Supplied records |
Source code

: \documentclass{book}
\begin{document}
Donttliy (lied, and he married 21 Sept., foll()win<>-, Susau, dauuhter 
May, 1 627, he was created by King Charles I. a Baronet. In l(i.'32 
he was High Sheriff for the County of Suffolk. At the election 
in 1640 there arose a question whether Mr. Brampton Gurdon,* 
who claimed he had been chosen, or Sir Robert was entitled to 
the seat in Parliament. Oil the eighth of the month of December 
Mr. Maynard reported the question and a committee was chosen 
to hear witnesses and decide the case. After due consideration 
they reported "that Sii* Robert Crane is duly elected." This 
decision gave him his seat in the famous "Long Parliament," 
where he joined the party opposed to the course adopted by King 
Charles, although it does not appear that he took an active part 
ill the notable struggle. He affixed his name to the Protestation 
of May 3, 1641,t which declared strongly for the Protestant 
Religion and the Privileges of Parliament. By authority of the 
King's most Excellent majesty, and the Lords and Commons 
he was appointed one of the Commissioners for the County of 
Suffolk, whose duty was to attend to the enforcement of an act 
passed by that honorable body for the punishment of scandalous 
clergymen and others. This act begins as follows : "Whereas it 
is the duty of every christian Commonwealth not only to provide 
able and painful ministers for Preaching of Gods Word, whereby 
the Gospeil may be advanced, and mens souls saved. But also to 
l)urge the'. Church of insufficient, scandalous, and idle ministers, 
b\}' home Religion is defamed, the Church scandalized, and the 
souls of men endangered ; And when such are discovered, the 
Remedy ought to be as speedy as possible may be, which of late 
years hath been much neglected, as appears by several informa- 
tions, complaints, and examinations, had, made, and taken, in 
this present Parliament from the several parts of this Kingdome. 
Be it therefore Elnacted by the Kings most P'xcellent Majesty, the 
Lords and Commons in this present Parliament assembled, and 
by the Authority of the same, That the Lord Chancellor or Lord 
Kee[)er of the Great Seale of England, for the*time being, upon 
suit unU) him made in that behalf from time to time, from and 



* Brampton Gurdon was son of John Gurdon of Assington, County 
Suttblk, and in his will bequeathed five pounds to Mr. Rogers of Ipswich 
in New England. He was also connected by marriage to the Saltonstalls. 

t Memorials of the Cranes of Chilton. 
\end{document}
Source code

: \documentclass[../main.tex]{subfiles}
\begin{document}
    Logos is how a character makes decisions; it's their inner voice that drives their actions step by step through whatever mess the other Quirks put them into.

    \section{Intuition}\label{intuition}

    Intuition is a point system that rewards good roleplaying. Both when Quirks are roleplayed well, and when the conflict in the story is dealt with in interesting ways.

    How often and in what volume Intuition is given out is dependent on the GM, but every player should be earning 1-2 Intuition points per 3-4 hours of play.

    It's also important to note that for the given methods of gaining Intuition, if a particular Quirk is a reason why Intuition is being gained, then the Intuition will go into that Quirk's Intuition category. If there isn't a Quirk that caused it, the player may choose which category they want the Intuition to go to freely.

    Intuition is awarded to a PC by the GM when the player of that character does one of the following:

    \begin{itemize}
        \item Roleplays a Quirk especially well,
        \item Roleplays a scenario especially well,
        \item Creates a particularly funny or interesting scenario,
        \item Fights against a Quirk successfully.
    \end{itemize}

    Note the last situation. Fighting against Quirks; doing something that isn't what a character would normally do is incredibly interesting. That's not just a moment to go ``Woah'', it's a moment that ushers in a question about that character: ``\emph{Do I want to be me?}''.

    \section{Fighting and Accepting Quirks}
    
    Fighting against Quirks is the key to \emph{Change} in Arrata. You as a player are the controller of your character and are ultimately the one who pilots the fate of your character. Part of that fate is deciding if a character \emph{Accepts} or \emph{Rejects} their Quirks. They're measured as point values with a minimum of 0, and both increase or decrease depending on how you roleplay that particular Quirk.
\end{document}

Instructions to follow | All the records above need to be set down again exactly as they were given.

Written answer |
Source code

: \documentclass{book}
\begin{document}
Donttliy (lied, and he married 21 Sept., foll()win<>-, Susau, dauuhter 
May, 1 627, he was created by King Charles I. a Baronet. In l(i.'32 
he was High Sheriff for the County of Suffolk. At the election 
in 1640 there arose a question whether Mr. Brampton Gurdon,* 
who claimed he had been chosen, or Sir Robert was entitled to 
the seat in Parliament. Oil the eighth of the month of December 
Mr. Maynard reported the question and a committee was chosen 
to hear witnesses and decide the case. After due consideration 
they reported "that Sii* Robert Crane is duly elected." This 
decision gave him his seat in the famous "Long Parliament," 
where he joined the party opposed to the course adopted by King 
Charles, although it does not appear that he took an active part 
ill the notable struggle. He affixed his name to the Protestation 
of May 3, 1641,t which declared strongly for the Protestant 
Religion and the Privileges of Parliament. By authority of the 
King's most Excellent majesty, and the Lords and Commons 
he was appointed one of the Commissioners for the County of 
Suffolk, whose duty was to attend to the enforcement of an act 
passed by that honorable body for the punishment of scandalous 
clergymen and others. This act begins as follows : "Whereas it 
is the duty of every christian Commonwealth not only to provide 
able and painful ministers for Preaching of Gods Word, whereby 
the Gospeil may be advanced, and mens souls saved. But also to 
l)urge the'. Church of insufficient, scandalous, and idle ministers, 
b\}' home Religion is defamed, the Church scandalized, and the 
souls of men endangered ; And when such are discovered, the 
Remedy ought to be as speedy as possible may be, which of late 
years hath been much neglected, as appears by several informa- 
tions, complaints, and examinations, had, made, and taken, in 
this present Parliament from the several parts of this Kingdome. 
Be it therefore Elnacted by the Kings most P'xcellent Majesty, the 
Lords and Commons in this present Parliament assembled, and 
by the Authority of the same, That the Lord Chancellor or Lord 
Kee[)er of the Great Seale of England, for the*time being, upon 
suit unU) him made in that behalf from time to time, from and 



* Brampton Gurdon was son of John Gurdon of Assington, County 
Suttblk, and in his will bequeathed five pounds to Mr. Rogers of Ipswich 
in New England. He was also connected by marriage to the Saltonstalls. 

t Memorials of the Cranes of Chilton. 
\end{document}
Source code

: \documentclass[../main.tex]{subfiles}
\begin{document}
    Logos is how a character makes decisions; it's their inner voice that drives their actions step by step through whatever mess the other Quirks put them into.

    \section{Intuition}\label{intuition}

    Intuition is a point system that rewards good roleplaying. Both when Quirks are roleplayed well, and when the conflict in the story is dealt with in interesting ways.

    How often and in what volume Intuition is given out is dependent on the GM, but every player should be earning 1-2 Intuition points per 3-4 hours of play.

    It's also important to note that for the given methods of gaining Intuition, if a particular Quirk is a reason why Intuition is being gained, then the Intuition will go into that Quirk's Intuition category. If there isn't a Quirk that caused it, the player may choose which category they want the Intuition to go to freely.

    Intuition is awarded to a PC by the GM when the player of that character does one of the following:

    \begin{itemize}
        \item Roleplays a Quirk especially well,
        \item Roleplays a scenario especially well,
        \item Creates a particularly funny or interesting scenario,
        \item Fights against a Quirk successfully.
    \end{itemize}

    Note the last situation. Fighting against Quirks; doing something that isn't what a character would normally do is incredibly interesting. That's not just a moment to go ``Woah'', it's a moment that ushers in a question about that character: ``\emph{Do I want to be me?}''.

    \section{Fighting and Accepting Quirks}
    
    Fighting against Quirks is the key to \emph{Change} in Arrata. You as a player are the controller of your character and are ultimately the one who pilots the fate of your character. Part of that fate is deciding if a character \emph{Accepts} or \emph{Rejects} their Quirks. They're measured as point values with a minimum of 0, and both increase or decrease depending on how you roleplay that particular Quirk.
\end{document}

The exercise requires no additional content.